Dataset entries:
● ● ● ● ●
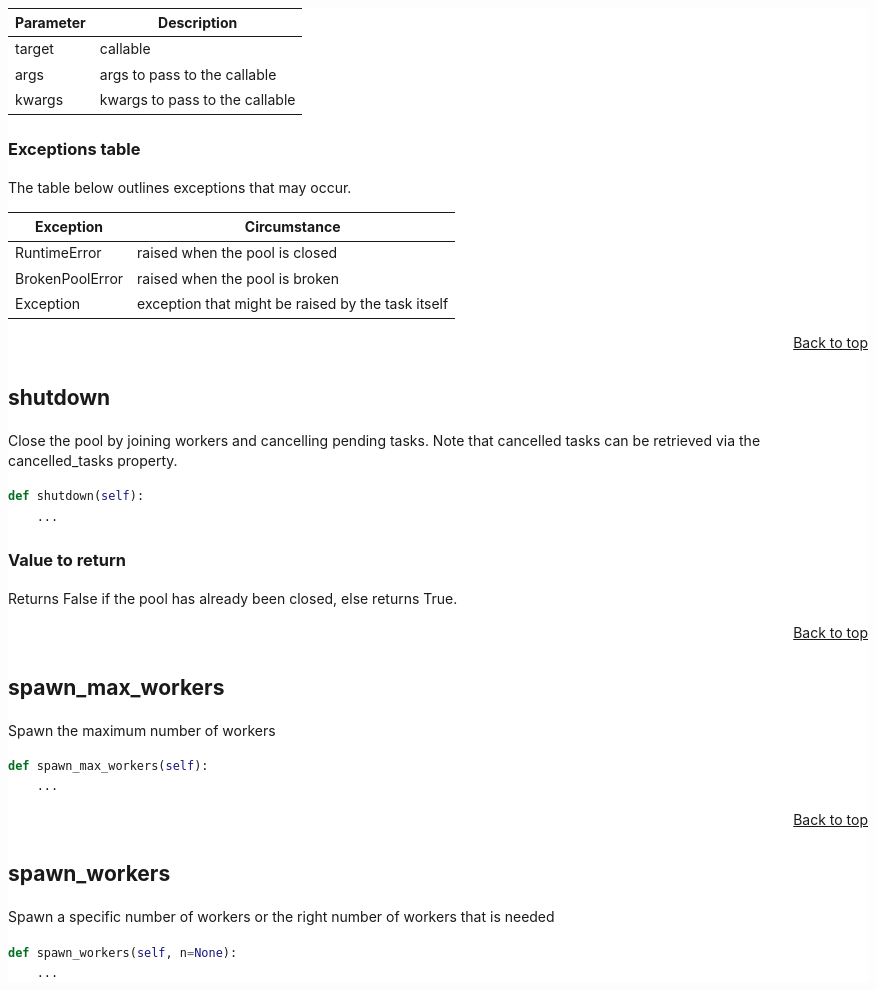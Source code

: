 | Parameter | Description |
| --- | --- |
| target | callable |
| args | args to pass to the callable |
| kwargs | kwargs to pass to the callable |

### Exceptions table
The table below outlines exceptions that may occur.

| Exception | Circumstance |
| --- | --- |
| RuntimeError | raised when the pool is closed |
| BrokenPoolError | raised when the pool is broken |
| Exception | exception that might be raised by the task itself |

<p align="right"><a href="#asyncpal-api-reference">Back to top</a></p>

## shutdown
Close the pool by joining workers and cancelling pending tasks.
Note that cancelled tasks can be retrieved via the cancelled_tasks property.

```python
def shutdown(self):
    ...
```

### Value to return
Returns False if the pool has already been closed, else returns True.

<p align="right"><a href="#asyncpal-api-reference">Back to top</a></p>

## spawn\_max\_workers
Spawn the maximum number of workers

```python
def spawn_max_workers(self):
    ...
```

<p align="right"><a href="#asyncpal-api-reference">Back to top</a></p>

## spawn\_workers
Spawn a specific number of workers or the right number
of workers that is needed

```python
def spawn_workers(self, n=None):
    ...
```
● ● ● ● ●
WHAT TO DO: Please go through the entries and show every line with the word "pool".

EXERCISE SOLUTION:
| RuntimeError | raised when the pool is closed |
| BrokenPoolError | raised when the pool is broken |
Close the pool by joining workers and cancelling pending tasks.
Returns False if the pool has already been closed, else returns True.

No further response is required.